Sunday, August 23, 2009

It's Pronounced Gor-Mett

The last three nights in Paris I am/will be staying in a different part of the city, the 10 district near La Place De La Republique. Jono has headed back to work, so it's just me, so don't be surprised by a switch from 'we' to 'I'. The 10th district is less a residential zone than the previous place and seems to be more "Le Paris", by which I mean they ham up the Frenchness of everything for tourists. The upshot of this seems to be everything costs a couple of euros more. 6 euros for an orange juice? Pass.

In a bizarre protest move, I have countered by eating not French food. Partially because the prices around here are just ridiculous and partially because there is actually a limit to the number of consecutive French cafe meals one can eat.

Experiment 1 - French Fast Food Chain (QuickBurger): Next to the first McDonald's I saw in Paris was a place called QuickBurger. I got one of the Grand Cheese meals. I don't think I could have handled the Super Trois Grand Cheese.
Result: Substantively worse than Australian McDonald's, the chips were basically uncooked and the burger was both greasy and dry.

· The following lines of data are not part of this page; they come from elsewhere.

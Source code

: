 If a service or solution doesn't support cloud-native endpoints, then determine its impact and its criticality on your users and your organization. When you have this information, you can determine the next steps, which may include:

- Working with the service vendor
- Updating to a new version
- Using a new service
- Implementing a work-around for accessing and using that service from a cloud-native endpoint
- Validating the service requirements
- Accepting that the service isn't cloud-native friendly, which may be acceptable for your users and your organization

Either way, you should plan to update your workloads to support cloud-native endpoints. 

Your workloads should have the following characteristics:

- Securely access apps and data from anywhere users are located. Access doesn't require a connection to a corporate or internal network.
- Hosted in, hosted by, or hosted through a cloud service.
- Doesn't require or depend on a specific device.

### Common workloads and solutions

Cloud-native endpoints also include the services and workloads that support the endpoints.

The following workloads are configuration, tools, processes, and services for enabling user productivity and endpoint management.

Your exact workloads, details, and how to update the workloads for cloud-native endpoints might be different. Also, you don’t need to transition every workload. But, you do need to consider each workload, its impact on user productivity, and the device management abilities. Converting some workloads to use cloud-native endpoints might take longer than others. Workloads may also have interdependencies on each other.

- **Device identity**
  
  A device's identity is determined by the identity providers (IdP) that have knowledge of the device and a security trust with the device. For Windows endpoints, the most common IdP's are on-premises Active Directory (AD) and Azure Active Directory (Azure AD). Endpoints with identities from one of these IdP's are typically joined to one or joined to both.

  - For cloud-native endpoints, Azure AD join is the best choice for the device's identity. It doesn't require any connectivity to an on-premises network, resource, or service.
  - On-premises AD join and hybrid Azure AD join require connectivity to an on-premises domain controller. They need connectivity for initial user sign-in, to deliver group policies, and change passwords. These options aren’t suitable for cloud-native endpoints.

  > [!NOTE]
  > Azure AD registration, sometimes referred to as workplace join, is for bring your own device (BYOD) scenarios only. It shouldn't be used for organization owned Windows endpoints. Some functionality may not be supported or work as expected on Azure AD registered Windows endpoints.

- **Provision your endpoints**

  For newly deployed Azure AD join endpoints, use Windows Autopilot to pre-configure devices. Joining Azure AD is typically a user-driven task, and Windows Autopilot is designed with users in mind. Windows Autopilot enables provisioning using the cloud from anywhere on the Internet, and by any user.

Experiment 2 - Salad Roll in Plastic: Bought it from a boulangerie/patisserie that had "bakery" written on it as well, presumably for anglophiles so strangled by their ignorance that they were unable to deduce its nature from the piles of breads and pastries in the window.
Result: The filling was not bad, the tomato and mozzarella combination you apparently cannot escape in Paris, the bread was passable. On par with any other pre-wrapped salad roll you might eat anywhere in the world.

Experiment 3 - Dodgy Asian Take Away: Went walking until I found a place with the right combination of lurid neon signage, badly faded photos of the food in the window, and cuisine called 'Asian' rather than risking the wrath of naming a specific country. The guy behind the counter didn't speak English, and spoke what even I recognised as heavily-accented French. After a few false starts, it became clear that rice does not come standard with a meal from a dodgy Asian take away in France. I got the chicken with black mushrooms in red wine sauce and fried rice with peas and ham, which I'm pretty sure is not served anywhere east of the Mediterranean.
Result: Tasted bloody awful, and was bizarrely half stone cold half piping hot. Can of Fanta was the highlight of the meal. So far I haven't died of food poisoning so I'm going to claim a moral victory.

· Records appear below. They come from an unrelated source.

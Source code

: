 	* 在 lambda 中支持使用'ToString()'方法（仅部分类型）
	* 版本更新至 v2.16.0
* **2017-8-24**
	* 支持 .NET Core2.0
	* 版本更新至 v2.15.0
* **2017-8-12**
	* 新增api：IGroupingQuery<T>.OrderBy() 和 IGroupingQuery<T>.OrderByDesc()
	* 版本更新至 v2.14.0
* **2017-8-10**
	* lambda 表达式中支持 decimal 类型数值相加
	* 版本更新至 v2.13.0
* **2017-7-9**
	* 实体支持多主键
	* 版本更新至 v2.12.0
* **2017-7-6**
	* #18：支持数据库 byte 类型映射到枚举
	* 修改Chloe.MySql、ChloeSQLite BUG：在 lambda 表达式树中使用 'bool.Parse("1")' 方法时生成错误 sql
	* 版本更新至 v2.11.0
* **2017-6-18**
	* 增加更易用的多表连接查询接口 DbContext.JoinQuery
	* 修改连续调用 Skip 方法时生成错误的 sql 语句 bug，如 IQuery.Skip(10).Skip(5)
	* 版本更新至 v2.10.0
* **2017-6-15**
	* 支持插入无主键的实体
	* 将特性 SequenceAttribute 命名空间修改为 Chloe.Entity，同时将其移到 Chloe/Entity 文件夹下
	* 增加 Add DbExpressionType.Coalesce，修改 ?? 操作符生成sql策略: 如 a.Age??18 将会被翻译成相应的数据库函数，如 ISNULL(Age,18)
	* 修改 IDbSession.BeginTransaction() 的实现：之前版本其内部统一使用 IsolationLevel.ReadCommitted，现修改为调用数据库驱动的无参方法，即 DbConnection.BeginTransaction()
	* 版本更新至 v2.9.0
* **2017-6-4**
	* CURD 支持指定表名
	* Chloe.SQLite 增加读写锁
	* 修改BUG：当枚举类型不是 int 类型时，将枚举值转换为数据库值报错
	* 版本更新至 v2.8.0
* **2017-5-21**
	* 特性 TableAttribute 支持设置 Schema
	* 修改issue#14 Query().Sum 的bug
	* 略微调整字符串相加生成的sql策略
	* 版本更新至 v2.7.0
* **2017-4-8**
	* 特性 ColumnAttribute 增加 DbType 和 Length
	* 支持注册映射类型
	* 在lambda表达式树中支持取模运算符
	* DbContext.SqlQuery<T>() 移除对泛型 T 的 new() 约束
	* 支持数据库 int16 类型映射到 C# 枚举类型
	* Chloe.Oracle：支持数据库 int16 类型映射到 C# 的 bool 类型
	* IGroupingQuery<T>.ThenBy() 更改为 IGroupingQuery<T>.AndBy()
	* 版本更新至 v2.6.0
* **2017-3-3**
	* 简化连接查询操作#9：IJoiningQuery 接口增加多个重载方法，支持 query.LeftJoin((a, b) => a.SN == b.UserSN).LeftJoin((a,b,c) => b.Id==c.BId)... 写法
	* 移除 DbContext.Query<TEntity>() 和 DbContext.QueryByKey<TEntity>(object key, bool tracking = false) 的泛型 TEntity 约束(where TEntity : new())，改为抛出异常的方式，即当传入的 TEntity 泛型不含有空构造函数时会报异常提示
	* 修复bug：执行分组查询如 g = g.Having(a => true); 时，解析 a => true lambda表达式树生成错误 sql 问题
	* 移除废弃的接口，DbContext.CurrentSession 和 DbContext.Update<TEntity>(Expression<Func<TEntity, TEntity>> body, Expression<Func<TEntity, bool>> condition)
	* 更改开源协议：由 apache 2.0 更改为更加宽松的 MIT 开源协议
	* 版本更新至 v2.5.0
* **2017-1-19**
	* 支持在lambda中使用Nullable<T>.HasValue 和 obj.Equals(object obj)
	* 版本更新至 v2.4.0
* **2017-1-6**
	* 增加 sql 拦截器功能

All in all, I would say that the French love of food results in a situation where they can't understand the concept of aiming for an alright outcome, and subsequently have a poor grip on the world of take away food where good enough is the watchword.


  1. Awesome - not all french food is great. Good to know.
    But, it will still most likely clog some important blood conduit.

    Any good food experiences? I would have thought _they_ would be legion.

  2. Yeah, if you go anywhere where nobody else is speaking English you'll get a good meal. It'll still be expensive, but at least it'll be good.